From: Code for Libraries [mailto:[log in to unmask]] On Behalf Of Dhanushka Samarakoon
Sent: Saturday, November 11, 2017 3:17 PM
To: [log in to unmask]
Subject: Re: [CODE4LIB] hands-on workshop on natural language processing & text mining
I'm interested too.
On Thu, Nov 9, 2017 at 11:45 AM, Haitz, Lisa (haitzlm) < [log in to unmask]> wrote:
> I love it!
> On 11/9/17, 1:13 PM, "Code for Libraries on behalf of Eric Lease
> Morgan" < [log in to unmask] on behalf of [log in to unmask]> wrote:
> I’m thinking about a hands-on workshop on natural language
> processing & text mining, below, and your feedback is desired. —ELM
> Natural language processing & text mining using freely available
> tools: "No programming necessary"
> This text outlines a hands-on natural language & text mining workshop.

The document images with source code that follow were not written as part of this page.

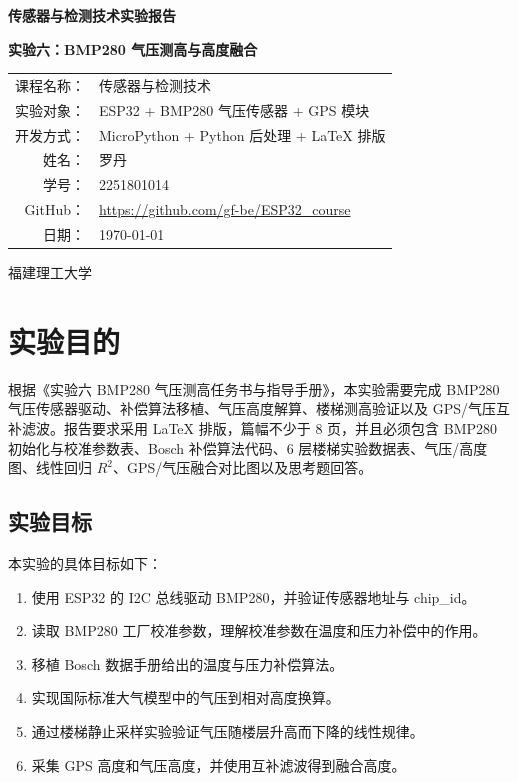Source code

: \documentclass[UTF8,a4paper,12pt]{ctexart}
\begin{document}
\begin{titlepage}
\centering
\vspace*{2.2cm}
{\bfseries 传感器与检测技术实验报告\par}
\vspace{1.2cm}
{\bfseries 实验六：BMP280 气压测高与高度融合\par}
\vspace{2.2cm}
\begin{tabular}{rl}
课程名称：& 传感器与检测技术\\[0.6cm]
实验对象：& ESP32 + BMP280 气压传感器 + GPS 模块\\[0.6cm]
开发方式：& MicroPython + Python 后处理 + LaTeX 排版\\[0.6cm]
姓名：& 罗丹\\[0.6cm]
学号：& 2251801014\\[0.6cm]
GitHub：& \url{https://github.com/gf-be/ESP32_course}\\[0.6cm]
日期：& \today\\
\end{tabular}
\vfill
{福建理工大学\par}
\end{titlepage}

\tableofcontents
\clearpage

\section{实验目的}

根据《实验六 BMP280 气压测高任务书与指导手册》，本实验需要完成 BMP280 气压传感器驱动、补偿算法移植、气压高度解算、楼梯测高验证以及 GPS/气压互补滤波。报告要求采用 LaTeX 排版，篇幅不少于 8 页，并且必须包含 BMP280 初始化与校准参数表、Bosch 补偿算法代码、6 层楼梯实验数据表、气压/高度图、线性回归 $R^2$、GPS/气压融合对比图以及思考题回答。

\subsection{实验目标}

本实验的具体目标如下：
\begin{enumerate}
  \item 使用 ESP32 的 I2C 总线驱动 BMP280，并验证传感器地址与 chip\_id。
  \item 读取 BMP280 工厂校准参数，理解校准参数在温度和压力补偿中的作用。
  \item 移植 Bosch 数据手册给出的温度与压力补偿算法。
  \item 实现国际标准大气模型中的气压到相对高度换算。
  \item 通过楼梯静止采样实验验证气压随楼层升高而下降的线性规律。
  \item 采集 GPS 高度和气压高度，并使用互补滤波得到融合高度。
\end{enumerate}
\end{document}
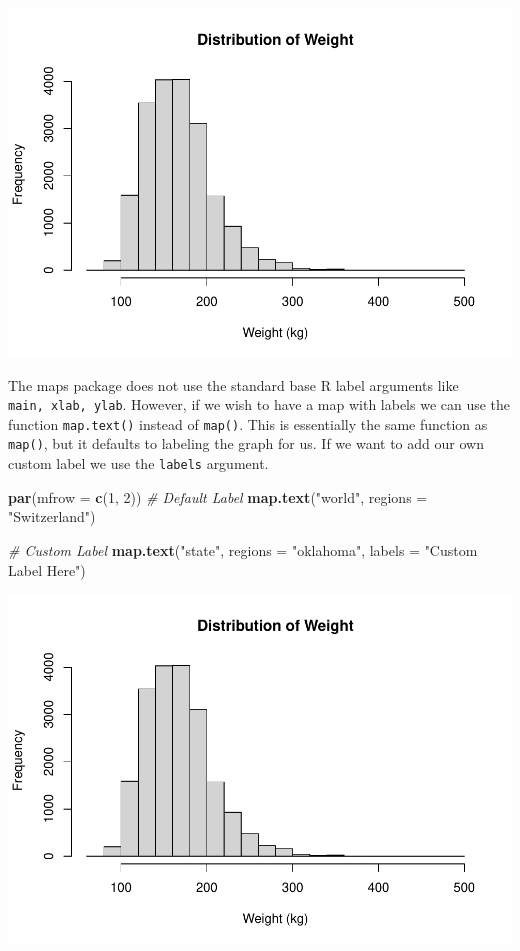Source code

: \documentclass[
]{book}
\newenvironment{Shaded}{\begin{snugshade}}{\end{snugshade}}
\newcommand{\CommentTok}[1]{\textcolor[rgb]{0.56,0.35,0.01}{\textit{#1}}}
\newcommand{\DataTypeTok}[1]{\textcolor[rgb]{0.13,0.29,0.53}{#1}}
\newcommand{\DecValTok}[1]{\textcolor[rgb]{0.00,0.00,0.81}{#1}}
\newcommand{\KeywordTok}[1]{\textcolor[rgb]{0.13,0.29,0.53}{\textbf{#1}}}
\newcommand{\NormalTok}[1]{#1}
\newcommand{\StringTok}[1]{\textcolor[rgb]{0.31,0.60,0.02}{#1}}
\begin{document}
\includegraphics{_main_files/figure-latex/unnamed-chunk-197-1.pdf}

The maps package does not use the standard base R label arguments like \texttt{main,\ xlab,\ ylab}. However, if we wish to have a map with labels we can use the function \texttt{map.text()} instead of \texttt{map()}. This is essentially the same function as \texttt{map()}, but it defaults to labeling the graph for us. If we want to add our own custom label we use the \texttt{labels} argument.

\begin{Shaded}
\begin{Highlighting}[]
\KeywordTok{par}\NormalTok{(}\DataTypeTok{mfrow =} \KeywordTok{c}\NormalTok{(}\DecValTok{1}\NormalTok{, }\DecValTok{2}\NormalTok{))}
\CommentTok{# Default Label}
\KeywordTok{map.text}\NormalTok{(}\StringTok{"world"}\NormalTok{, }\DataTypeTok{regions =} \StringTok{"Switzerland"}\NormalTok{)}

\CommentTok{# Custom Label}
\KeywordTok{map.text}\NormalTok{(}\StringTok{"state"}\NormalTok{, }\DataTypeTok{regions =} \StringTok{"oklahoma"}\NormalTok{, }\DataTypeTok{labels =} \StringTok{"Custom Label Here"}\NormalTok{)}
\end{Highlighting}
\end{Shaded}

\includegraphics{_main_files/figure-latex/unnamed-chunk-198-1.pdf}
\end{document}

> It is possible to do simple & rudimentary natural language
> processing & text mining with a set of freely available tools. No
> programming is necessary. This workshop facilitates hands-on exercises
> demonstrating how this can be done. By participating in this workshop,
> students & researchers will be able to:
> * identify patterns, anomalies, and trends in their texts
> * practice both "distant" and "scalable" reading
> * enhance & complement their ability to do "close" reading
> * use & understand a corpus of poetry or prose at scale
> Activities in the workshop include:
> * learning what natural language processing is, and why you
> should care
> * articulating a research question
> * creating a corpus
> * creating a plain text version of a corpus with Tika 
> * using Voyant Tools to do some "distant" reading" 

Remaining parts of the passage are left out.